BRIEF -> Because the lines must stay identical, write out the data without changing anything.

DATASET EXTRACT ->
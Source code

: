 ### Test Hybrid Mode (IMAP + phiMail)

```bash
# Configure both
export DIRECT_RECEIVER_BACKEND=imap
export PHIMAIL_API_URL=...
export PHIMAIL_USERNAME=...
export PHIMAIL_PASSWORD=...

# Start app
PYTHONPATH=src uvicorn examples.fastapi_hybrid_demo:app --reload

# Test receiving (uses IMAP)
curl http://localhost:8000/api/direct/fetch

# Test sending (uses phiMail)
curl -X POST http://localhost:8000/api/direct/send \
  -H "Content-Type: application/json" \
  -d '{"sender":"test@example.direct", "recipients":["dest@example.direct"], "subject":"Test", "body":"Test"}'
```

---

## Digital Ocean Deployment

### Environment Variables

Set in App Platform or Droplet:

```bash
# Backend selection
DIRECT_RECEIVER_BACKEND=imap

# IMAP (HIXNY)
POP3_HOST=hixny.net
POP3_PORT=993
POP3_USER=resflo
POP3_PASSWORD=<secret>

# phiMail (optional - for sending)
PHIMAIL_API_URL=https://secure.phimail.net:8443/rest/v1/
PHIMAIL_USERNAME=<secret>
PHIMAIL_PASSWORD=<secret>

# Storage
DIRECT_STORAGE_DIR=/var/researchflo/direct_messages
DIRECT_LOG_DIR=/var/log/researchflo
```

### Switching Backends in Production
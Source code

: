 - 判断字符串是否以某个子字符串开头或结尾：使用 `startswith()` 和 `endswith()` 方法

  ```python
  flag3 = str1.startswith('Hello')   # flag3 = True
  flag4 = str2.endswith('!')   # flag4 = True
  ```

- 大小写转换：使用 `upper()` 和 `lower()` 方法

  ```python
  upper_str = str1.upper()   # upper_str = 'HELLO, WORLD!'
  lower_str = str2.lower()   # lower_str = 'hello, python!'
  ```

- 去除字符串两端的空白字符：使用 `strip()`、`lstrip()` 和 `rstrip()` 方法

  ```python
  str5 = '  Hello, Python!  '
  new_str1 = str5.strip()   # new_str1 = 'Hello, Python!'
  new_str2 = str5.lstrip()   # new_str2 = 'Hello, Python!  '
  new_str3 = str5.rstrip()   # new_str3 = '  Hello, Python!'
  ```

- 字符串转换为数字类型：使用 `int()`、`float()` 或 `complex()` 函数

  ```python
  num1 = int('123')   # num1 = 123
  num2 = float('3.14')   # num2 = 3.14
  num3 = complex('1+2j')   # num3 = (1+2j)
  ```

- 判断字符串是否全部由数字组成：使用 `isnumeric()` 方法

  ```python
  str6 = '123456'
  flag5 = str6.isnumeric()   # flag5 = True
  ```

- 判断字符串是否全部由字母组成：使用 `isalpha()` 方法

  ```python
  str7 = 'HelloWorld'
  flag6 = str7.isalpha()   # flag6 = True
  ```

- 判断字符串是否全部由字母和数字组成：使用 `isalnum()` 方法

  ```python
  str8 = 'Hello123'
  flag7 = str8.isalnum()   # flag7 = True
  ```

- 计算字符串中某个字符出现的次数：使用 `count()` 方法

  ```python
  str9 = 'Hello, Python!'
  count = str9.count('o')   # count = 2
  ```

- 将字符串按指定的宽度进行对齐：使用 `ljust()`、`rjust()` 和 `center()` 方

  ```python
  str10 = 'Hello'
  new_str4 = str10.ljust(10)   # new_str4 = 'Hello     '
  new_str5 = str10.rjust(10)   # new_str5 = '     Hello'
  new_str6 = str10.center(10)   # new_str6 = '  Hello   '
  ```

RESPONSE BELOW ->
Source code

: ### Test Hybrid Mode (IMAP + phiMail)

```bash
# Configure both
export DIRECT_RECEIVER_BACKEND=imap
export PHIMAIL_API_URL=...
export PHIMAIL_USERNAME=...
export PHIMAIL_PASSWORD=...

# Start app
PYTHONPATH=src uvicorn examples.fastapi_hybrid_demo:app --reload

# Test receiving (uses IMAP)
curl http://localhost:8000/api/direct/fetch

# Test sending (uses phiMail)
curl -X POST http://localhost:8000/api/direct/send \
  -H "Content-Type: application/json" \
  -d '{"sender":"test@example.direct", "recipients":["dest@example.direct"], "subject":"Test", "body":"Test"}'
```

---

## Digital Ocean Deployment

### Environment Variables

Set in App Platform or Droplet:

```bash
# Backend selection
DIRECT_RECEIVER_BACKEND=imap

# IMAP (HIXNY)
POP3_HOST=hixny.net
POP3_PORT=993
POP3_USER=resflo
POP3_PASSWORD=<secret>

# phiMail (optional - for sending)
PHIMAIL_API_URL=https://secure.phimail.net:8443/rest/v1/
PHIMAIL_USERNAME=<secret>
PHIMAIL_PASSWORD=<secret>

# Storage
DIRECT_STORAGE_DIR=/var/researchflo/direct_messages
DIRECT_LOG_DIR=/var/log/researchflo
```

### Switching Backends in Production
Source code

: - 判断字符串是否以某个子字符串开头或结尾：使用 `startswith()` 和 `endswith()` 方法

  ```python
  flag3 = str1.startswith('Hello')   # flag3 = True
  flag4 = str2.endswith('!')   # flag4 = True
  ```

- 大小写转换：使用 `upper()` 和 `lower()` 方法

  ```python
  upper_str = str1.upper()   # upper_str = 'HELLO, WORLD!'
  lower_str = str2.lower()   # lower_str = 'hello, python!'
  ```

- 去除字符串两端的空白字符：使用 `strip()`、`lstrip()` 和 `rstrip()` 方法

  ```python
  str5 = '  Hello, Python!  '
  new_str1 = str5.strip()   # new_str1 = 'Hello, Python!'
  new_str2 = str5.lstrip()   # new_str2 = 'Hello, Python!  '
  new_str3 = str5.rstrip()   # new_str3 = '  Hello, Python!'
  ```

- 字符串转换为数字类型：使用 `int()`、`float()` 或 `complex()` 函数

  ```python
  num1 = int('123')   # num1 = 123
  num2 = float('3.14')   # num2 = 3.14
  num3 = complex('1+2j')   # num3 = (1+2j)
  ```

- 判断字符串是否全部由数字组成：使用 `isnumeric()` 方法

  ```python
  str6 = '123456'
  flag5 = str6.isnumeric()   # flag5 = True
  ```

- 判断字符串是否全部由字母组成：使用 `isalpha()` 方法

  ```python
  str7 = 'HelloWorld'
  flag6 = str7.isalpha()   # flag6 = True
  ```

- 判断字符串是否全部由字母和数字组成：使用 `isalnum()` 方法

  ```python
  str8 = 'Hello123'
  flag7 = str8.isalnum()   # flag7 = True
  ```

- 计算字符串中某个字符出现的次数：使用 `count()` 方法

  ```python
  str9 = 'Hello, Python!'
  count = str9.count('o')   # count = 2
  ```

- 将字符串按指定的宽度进行对齐：使用 `ljust()`、`rjust()` 和 `center()` 方

  ```python
  str10 = 'Hello'
  new_str4 = str10.ljust(10)   # new_str4 = 'Hello     '
  new_str5 = str10.rjust(10)   # new_str5 = '     Hello'
  new_str6 = str10.center(10)   # new_str6 = '  Hello   '
  ```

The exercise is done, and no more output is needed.